Say that mat1 is $n \times d$ and mat2 is $m \times d$.
Recall that the Gaussian RBF kernel is defined as $k(x, y) = \exp\left( - \frac{1}{2 \sigma^2} \lVert x - y \rVert^2 \right)$.
But we can write $\lVert x - y \rVert^2$ as $(x - y)^T (x - y) = x^T x + y^T y - 2 x^T y$. The code uses this decomposition.
First, the trnorms1 vector stores $x^T x$ for each input $x$ in mat1, and trnorms2 stores $y^T y$ for each $y$ in mat2.
Then, the k1 matrix is obtained by multiplying the $n \times 1$ matrix of $x^T x$ entries by a $1 \times m$ matrix of ones, getting an $n \times m$ matrix with $x^T x$ entries repeated across the rows, so that k1[i, j] is $x_i^T x_i$.
The next line does basically the same thing for the $y$ norms repeated across columns, getting an $n \times m$ matrix with k2[i, j] of $y_j^T y_j$.
k is then their sum, so that k[i, j] is $x_i^T x_i + y_j^T y_j$. The next line then subtracts twice the product of the data matrices, so that k[i, j] becomes $x_i^T x_i + y_j^T y_j - 2 x_i^T y_j = \lVert x_i - y_j \rVert^2$.
Then, the code multiplies by $\frac{-1}{2 \sigma^2}$ and finally takes the elementwise $\exp$, getting out the Gaussian kernel.

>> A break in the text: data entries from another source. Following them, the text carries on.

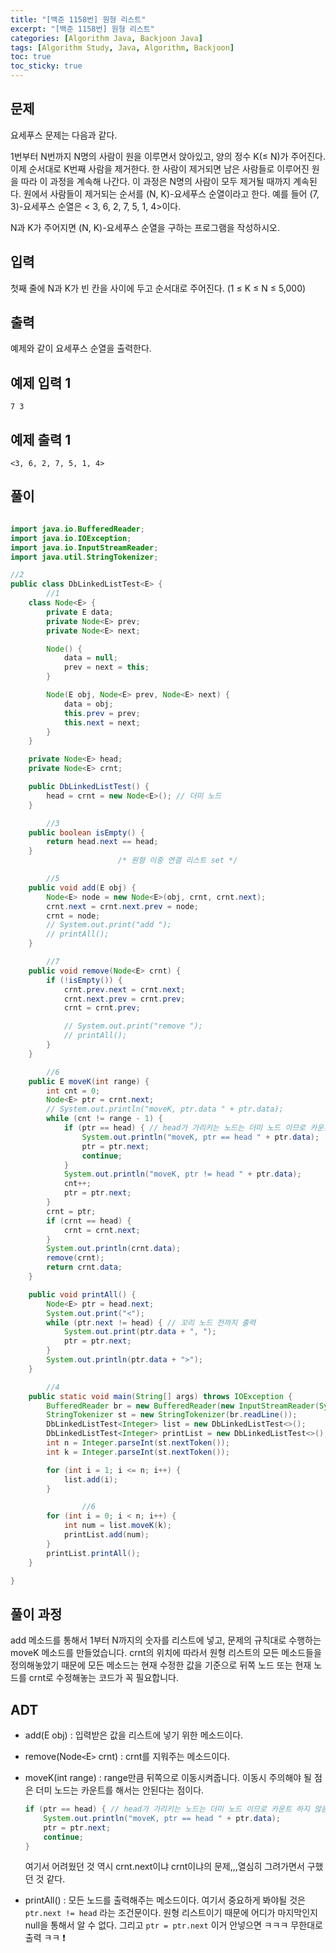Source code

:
 ```yaml
---
title: "[백준 1158번] 원형 리스트"
excerpt: "[백준 1158번] 원형 리스트"
categories: [Algorithm Java, Backjoon Java]
tags: [Algorithm Study, Java, Algorithm, Backjoon]
toc: true
toc_sticky: true
---
```


## 문제

요세푸스 문제는 다음과 같다.

1번부터 N번까지 N명의 사람이 원을 이루면서 앉아있고, 양의 정수 K(≤ N)가 주어진다. 이제 순서대로 K번째 사람을 제거한다. 한 사람이 제거되면 남은 사람들로 이루어진 원을 따라 이 과정을 계속해 나간다. 이 과정은 N명의 사람이 모두 제거될 때까지 계속된다. 원에서 사람들이 제거되는 순서를 (N, K)-요세푸스 순열이라고 한다. 예를 들어 (7, 3)-요세푸스 순열은 < 3, 6, 2, 7, 5, 1, 4>이다.

N과 K가 주어지면 (N, K)-요세푸스 순열을 구하는 프로그램을 작성하시오.

## 입력

첫째 줄에 N과 K가 빈 칸을 사이에 두고 순서대로 주어진다. (1 ≤ K ≤ N ≤ 5,000)

## 출력

예제와 같이 요세푸스 순열을 출력한다.

## 예제 입력 1

```
7 3

```

## 예제 출력 1

```
<3, 6, 2, 7, 5, 1, 4>
```

## 풀이

```java

import java.io.BufferedReader;
import java.io.IOException;
import java.io.InputStreamReader;
import java.util.StringTokenizer;

//2
public class DbLinkedListTest<E> {
		//1
    class Node<E> {
        private E data;
        private Node<E> prev;
        private Node<E> next;

        Node() {
            data = null;
            prev = next = this;
        }

        Node(E obj, Node<E> prev, Node<E> next) {
            data = obj;
            this.prev = prev;
            this.next = next;
        }
    }

    private Node<E> head;
    private Node<E> crnt;

    public DbLinkedListTest() {
        head = crnt = new Node<E>(); // 더미 노드
    }

		//3
    public boolean isEmpty() {
        return head.next == head;
    }
                        /* 원형 이중 연결 리스트 set */

		//5
    public void add(E obj) {
        Node<E> node = new Node<E>(obj, crnt, crnt.next);
        crnt.next = crnt.next.prev = node;
        crnt = node;
        // System.out.print("add ");
        // printAll();
    }

		//7
    public void remove(Node<E> crnt) {
        if (!isEmpty()) {
            crnt.prev.next = crnt.next;
            crnt.next.prev = crnt.prev;
            crnt = crnt.prev;

            // System.out.print("remove ");
            // printAll();
        }
    }

		//6
    public E moveK(int range) {
        int cnt = 0;
        Node<E> ptr = crnt.next;
        // System.out.println("moveK, ptr.data " + ptr.data);
        while (cnt != range - 1) {
            if (ptr == head) { // head가 가리키는 노드는 더미 노드 이므로 카운트 하지 않음
                System.out.println("moveK, ptr == head " + ptr.data);
                ptr = ptr.next;
                continue;
            }
            System.out.println("moveK, ptr != head " + ptr.data);
            cnt++;
            ptr = ptr.next;
        }
        crnt = ptr;
        if (crnt == head) {
            crnt = crnt.next;
        }
        System.out.println(crnt.data);
        remove(crnt);
        return crnt.data;
    }

    public void printAll() {
        Node<E> ptr = head.next;
        System.out.print("<");
        while (ptr.next != head) { // 꼬리 노드 전까지 출력
            System.out.print(ptr.data + ", ");
            ptr = ptr.next;
        }
        System.out.println(ptr.data + ">");
    }

		//4
    public static void main(String[] args) throws IOException {
        BufferedReader br = new BufferedReader(new InputStreamReader(System.in));
        StringTokenizer st = new StringTokenizer(br.readLine());
        DbLinkedListTest<Integer> list = new DbLinkedListTest<>();
        DbLinkedListTest<Integer> printList = new DbLinkedListTest<>();
        int n = Integer.parseInt(st.nextToken());
        int k = Integer.parseInt(st.nextToken());

        for (int i = 1; i <= n; i++) {
            list.add(i);
        }

				//6
        for (int i = 0; i < n; i++) {
            int num = list.moveK(k);
            printList.add(num);
        }
        printList.printAll();
    }

}
```

## 풀이 과정

add 메소드를 통해서 1부터 N까지의 숫자를 리스트에 넣고, 문제의 규칙대로 수행하는 moveK 메소드를 만들었습니다. crnt의 위치에 따라서 원형 리스트의 모든 메소드들을 정의해놓았기 때문에 모든 메소드는 현재 수정한 값을 기준으로 뒤쪽 노드 또는 현재 노드를 crnt로 수정해놓는 코드가 꼭 필요합니다.

## ADT

- add(E obj) : 입력받은 값을 리스트에 넣기 위한 메소드이다.
- remove(Node`<`E`>` crnt) : crnt를 지워주는 메소드이다.
- moveK(int range) : range만큼 뒤쪽으로 이동시켜줍니다. 이동시 주의해야 될 점은 더미 노드는 카운트를 해서는 안된다는 점이다.

  ```java
  if (ptr == head) { // head가 가리키는 노드는 더미 노드 이므로 카운트 하지 않음
      System.out.println("moveK, ptr == head " + ptr.data);
      ptr = ptr.next;
      continue;
  }
  ```

  여기서 어려웠던 것 역시 crnt.next이냐 crnt이냐의 문제,,,열심히 그려가면서 구했던 것 같다.

- printAll() : 모든 노드를 출력해주는 메소드이다. 여기서 중요하게 봐야될 것은 `ptr.next != head` 라는 조건문이다. 원형 리스트이기 때문에 어디가 마지막인지 null을 통해서 알 수 없다. 그리고 `ptr = ptr.next` 이거 안넣으면 ㅋㅋㅋ 무한대로 출력 ㅋㅋ ❗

If you dig into the scikit-learn implementation, it's exactly the same, except:
- It's parameterized instead with $\gamma = \frac{1}{2 \sigma^2}$.
- It's written in much better Python, not wasting memory all over the place and doing computations in a needlessly slow way.
- It's broken up into helper functions.
But, algorithmically, it's doing the same basic operations.